Zeitschrift für Naturforschung A ◽

10.1515/zna-2018-0003 ◽

2018 ◽

Vol 73 (6) ◽

pp. 485-499

Author(s):

Weixin Liu ◽

Ningde Jin ◽

Yunfeng Han ◽

Jing Ma

Keyword(s):

High Resolution ◽

Two Phase Flow ◽

Dynamic Instability ◽

High Water ◽

Phase Flow ◽

Two Phase ◽

Multi Scale ◽

Oil Water ◽

High Water Cut ◽

Water Cut

AbstractIn the present study, multi-scale entropy algorithm was used to characterise the complex flow phenomena of turbulent droplets in high water-cut oil-water two-phase flow.

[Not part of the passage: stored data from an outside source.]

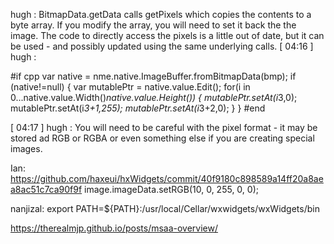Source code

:  hugh
:
BitmapData.getData calls getPixels which copies the contents to a byte array.  If you modify the array, you will need to set it back the the image.   The code to directly access the pixels is a little out of date, but it can be used - and possibly updated using the same underlying calls.
[
04:16
]
hugh
:

   #if cpp
      var native = nme.native.ImageBuffer.fromBitmapData(bmp);
      if (native!=null)
      {
         var mutablePtr = native.value.Edit();
         for(i in 0...native.value.Width()*native.value.Height())
         {
            mutablePtr.setAt(i*3,0);
            mutablePtr.setAt(i*3+1,255);
            mutablePtr.setAt(i*3+2,0);
         }
      }
  #end

[
04:17
]
hugh
:
You will need to be careful with the pixel format - it may be stored ad RGB or RGBA or even something else if you are creating special images.

Ian:
https://github.com/haxeui/hxWidgets/commit/40f9180c898589a14ff20a8aea8ac51c7ca90f9f
image.imageData.setRGB(10, 0, 255, 0, 0);

nanjizal:
export PATH=${PATH}:/usr/local/Cellar/wxwidgets/wxWidgets/bin

https://therealmjp.github.io/posts/msaa-overview/
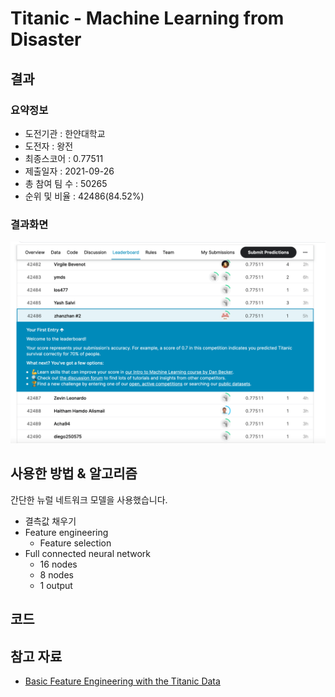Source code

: # Titanic - Machine Learning from Disaster

## 결과

### 요약정보

- 도전기관 : 한얀대학교
- 도전자 : 왕전
- 최종스코어 : 0.77511
- 제출일자 : 2021-09-26
- 총 참여 팀 수 : 50265
- 순위 및 비율 : 42486(84.52%)

### 결과화면

![Leaderboard](./img/titanic.png)

## 사용한 방법 & 알고리즘

간단한 뉴럴 네트워크 모델을 사용했습니다.

- 결측값 채우기
- Feature engineering
  - Feature selection
- Full connected neural network
  - 16 nodes
  - 8 nodes
  - 1 output

## 코드

[](./titanic.ipynb)

## 참고 자료

- [Basic Feature Engineering with the Titanic Data](https://triangleinequality.wordpress.com/2013/09/08/basic-feature-engineering-with-the-titanic-data/)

First, we compared multi-scale weighted permutation entropy (MWPE), multi-scale approximate entropy (MAE), multi-scale sample entropy (MSE) and multi-scale complexity measure (MCM) for typical nonlinear systems. The results show that MWPE presents satisfied variability with scale and anti-noise ability. Accordingly, we conducted an experiment of vertical upward oil-water two-phase flow with high water-cut and collected the signals of a high-resolution microwave resonant sensor, based on which two indexes, the entropy rate and mean value of MWPE, were extracted. Besides, the effects of total flow rate and water-cut on these two indexes were analysed. Our researches show that MWPE is an effective method to uncover the dynamic instability of oil-water two-phase flow with high water-cut.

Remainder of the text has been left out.